» Try it
Whenever the string "freedom" turns up in a line of the data below, copy that line.

» Dataset records
━━━━━━

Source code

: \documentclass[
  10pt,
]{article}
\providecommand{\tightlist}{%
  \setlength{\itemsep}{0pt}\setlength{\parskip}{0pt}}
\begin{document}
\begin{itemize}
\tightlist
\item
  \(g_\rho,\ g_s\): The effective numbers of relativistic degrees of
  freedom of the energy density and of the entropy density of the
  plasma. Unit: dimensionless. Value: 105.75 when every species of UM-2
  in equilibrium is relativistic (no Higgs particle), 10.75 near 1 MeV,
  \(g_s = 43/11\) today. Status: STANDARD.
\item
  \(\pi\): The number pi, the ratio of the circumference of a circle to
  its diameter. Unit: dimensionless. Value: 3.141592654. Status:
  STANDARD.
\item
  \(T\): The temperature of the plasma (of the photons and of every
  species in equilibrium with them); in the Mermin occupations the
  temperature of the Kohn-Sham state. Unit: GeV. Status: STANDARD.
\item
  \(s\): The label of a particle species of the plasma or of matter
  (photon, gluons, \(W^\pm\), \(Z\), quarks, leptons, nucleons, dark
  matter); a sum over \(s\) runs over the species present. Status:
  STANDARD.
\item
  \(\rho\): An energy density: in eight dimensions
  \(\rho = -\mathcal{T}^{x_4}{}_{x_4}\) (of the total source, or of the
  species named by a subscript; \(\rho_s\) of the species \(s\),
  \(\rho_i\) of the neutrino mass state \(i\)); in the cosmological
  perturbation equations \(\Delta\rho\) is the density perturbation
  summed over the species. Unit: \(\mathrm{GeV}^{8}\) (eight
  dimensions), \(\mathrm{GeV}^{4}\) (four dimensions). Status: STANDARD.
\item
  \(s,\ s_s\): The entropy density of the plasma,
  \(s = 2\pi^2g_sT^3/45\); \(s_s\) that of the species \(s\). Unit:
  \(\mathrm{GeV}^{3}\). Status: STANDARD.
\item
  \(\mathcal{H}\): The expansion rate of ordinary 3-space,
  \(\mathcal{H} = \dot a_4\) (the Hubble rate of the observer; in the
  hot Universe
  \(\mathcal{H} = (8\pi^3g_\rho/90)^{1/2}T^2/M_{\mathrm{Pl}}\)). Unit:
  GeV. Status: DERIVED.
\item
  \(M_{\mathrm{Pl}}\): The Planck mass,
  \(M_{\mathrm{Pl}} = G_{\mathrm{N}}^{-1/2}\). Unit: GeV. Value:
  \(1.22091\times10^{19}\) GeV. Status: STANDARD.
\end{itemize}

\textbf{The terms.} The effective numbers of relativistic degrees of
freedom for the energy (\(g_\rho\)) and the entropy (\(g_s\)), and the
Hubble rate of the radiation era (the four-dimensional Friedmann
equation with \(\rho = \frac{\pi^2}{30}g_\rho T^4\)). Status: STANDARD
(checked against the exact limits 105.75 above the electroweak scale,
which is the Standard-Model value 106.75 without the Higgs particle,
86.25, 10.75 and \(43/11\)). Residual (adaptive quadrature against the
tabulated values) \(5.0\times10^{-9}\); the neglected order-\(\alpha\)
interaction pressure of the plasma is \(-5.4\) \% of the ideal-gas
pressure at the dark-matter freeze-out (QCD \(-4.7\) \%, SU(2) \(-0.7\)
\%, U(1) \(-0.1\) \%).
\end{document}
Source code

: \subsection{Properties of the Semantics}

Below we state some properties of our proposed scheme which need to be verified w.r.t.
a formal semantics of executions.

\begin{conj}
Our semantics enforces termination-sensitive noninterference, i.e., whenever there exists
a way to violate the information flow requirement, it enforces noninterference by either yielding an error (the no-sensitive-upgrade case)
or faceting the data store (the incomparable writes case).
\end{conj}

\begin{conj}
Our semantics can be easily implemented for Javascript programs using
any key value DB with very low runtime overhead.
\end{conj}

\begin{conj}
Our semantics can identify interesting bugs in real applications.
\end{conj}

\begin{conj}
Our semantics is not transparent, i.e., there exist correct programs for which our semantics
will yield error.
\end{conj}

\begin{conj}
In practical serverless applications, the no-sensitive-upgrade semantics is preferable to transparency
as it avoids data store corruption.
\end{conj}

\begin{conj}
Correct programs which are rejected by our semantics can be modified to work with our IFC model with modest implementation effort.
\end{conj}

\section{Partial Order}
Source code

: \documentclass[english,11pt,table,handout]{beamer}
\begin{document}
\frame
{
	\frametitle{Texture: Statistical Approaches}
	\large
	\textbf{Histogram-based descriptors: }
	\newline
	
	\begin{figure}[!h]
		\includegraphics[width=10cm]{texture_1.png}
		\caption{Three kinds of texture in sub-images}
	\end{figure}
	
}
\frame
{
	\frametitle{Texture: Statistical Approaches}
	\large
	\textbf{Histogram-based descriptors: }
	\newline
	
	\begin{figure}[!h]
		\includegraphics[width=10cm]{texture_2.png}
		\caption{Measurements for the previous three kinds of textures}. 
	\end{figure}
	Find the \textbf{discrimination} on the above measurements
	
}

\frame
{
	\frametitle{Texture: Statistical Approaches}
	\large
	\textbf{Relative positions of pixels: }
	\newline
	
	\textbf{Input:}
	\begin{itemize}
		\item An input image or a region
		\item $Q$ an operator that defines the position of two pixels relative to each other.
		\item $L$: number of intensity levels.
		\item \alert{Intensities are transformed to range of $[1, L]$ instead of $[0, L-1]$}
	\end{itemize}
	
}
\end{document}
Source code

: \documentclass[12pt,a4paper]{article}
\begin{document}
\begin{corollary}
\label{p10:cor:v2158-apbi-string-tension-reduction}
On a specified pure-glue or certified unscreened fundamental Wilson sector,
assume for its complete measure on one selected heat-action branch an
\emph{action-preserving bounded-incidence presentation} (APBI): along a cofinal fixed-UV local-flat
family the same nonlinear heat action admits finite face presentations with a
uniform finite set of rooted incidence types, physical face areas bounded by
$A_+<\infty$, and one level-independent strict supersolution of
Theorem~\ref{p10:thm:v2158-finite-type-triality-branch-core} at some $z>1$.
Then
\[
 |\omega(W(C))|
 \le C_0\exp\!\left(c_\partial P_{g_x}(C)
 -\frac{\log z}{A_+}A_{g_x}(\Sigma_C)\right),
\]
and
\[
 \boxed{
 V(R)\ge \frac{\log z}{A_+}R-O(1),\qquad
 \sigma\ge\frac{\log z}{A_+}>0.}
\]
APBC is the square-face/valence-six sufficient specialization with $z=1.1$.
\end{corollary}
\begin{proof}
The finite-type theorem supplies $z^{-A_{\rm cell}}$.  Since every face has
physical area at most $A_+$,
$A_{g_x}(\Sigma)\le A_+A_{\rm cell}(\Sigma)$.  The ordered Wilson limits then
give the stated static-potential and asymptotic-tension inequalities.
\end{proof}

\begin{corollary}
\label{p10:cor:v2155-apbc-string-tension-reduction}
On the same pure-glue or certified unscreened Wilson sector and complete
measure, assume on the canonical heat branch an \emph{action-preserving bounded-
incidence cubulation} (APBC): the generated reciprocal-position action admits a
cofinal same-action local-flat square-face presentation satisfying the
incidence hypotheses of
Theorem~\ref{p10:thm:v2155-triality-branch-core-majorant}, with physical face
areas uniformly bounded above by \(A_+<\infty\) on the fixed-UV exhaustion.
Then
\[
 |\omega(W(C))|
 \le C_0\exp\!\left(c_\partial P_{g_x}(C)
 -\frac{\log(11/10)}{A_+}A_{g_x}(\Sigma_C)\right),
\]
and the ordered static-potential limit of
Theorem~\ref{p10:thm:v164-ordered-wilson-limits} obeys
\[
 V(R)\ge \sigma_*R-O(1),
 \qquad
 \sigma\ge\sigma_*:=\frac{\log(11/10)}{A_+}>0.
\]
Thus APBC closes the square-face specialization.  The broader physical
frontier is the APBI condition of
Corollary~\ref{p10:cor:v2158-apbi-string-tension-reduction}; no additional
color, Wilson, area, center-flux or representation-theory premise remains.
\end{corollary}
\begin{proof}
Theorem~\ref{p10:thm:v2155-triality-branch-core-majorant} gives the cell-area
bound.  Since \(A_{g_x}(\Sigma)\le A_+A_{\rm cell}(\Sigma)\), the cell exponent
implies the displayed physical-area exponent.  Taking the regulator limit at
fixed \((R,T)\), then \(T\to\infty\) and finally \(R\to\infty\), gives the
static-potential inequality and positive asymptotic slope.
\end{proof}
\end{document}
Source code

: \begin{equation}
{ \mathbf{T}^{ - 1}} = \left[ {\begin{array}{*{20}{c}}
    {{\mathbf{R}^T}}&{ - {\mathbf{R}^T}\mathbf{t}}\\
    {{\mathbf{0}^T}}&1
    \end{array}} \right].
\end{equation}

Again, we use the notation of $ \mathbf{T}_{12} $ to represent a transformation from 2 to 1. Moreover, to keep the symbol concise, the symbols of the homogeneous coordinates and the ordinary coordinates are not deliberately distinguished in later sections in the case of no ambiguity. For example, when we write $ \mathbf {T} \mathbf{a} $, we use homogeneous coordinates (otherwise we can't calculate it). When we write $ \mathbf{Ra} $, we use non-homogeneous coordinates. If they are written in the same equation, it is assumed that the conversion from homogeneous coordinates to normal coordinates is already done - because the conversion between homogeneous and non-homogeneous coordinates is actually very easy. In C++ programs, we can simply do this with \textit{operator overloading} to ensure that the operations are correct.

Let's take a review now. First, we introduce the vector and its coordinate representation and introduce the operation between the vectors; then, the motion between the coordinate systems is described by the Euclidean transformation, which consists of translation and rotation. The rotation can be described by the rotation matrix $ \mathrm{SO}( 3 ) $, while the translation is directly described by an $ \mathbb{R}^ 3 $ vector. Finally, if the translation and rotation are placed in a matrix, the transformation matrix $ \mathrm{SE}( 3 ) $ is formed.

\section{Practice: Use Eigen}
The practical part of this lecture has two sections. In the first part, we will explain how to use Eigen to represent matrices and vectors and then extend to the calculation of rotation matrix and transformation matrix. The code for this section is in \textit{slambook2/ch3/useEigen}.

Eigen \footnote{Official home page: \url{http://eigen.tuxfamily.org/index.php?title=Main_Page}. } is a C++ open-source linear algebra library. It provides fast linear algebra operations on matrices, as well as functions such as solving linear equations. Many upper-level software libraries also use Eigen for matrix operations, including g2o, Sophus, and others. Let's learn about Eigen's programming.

━━━━━━

» Result
  freedom of the energy density and of the entropy density of the
freedom for the energy (\(g_\rho\)) and the entropy (\(g_s\)), and the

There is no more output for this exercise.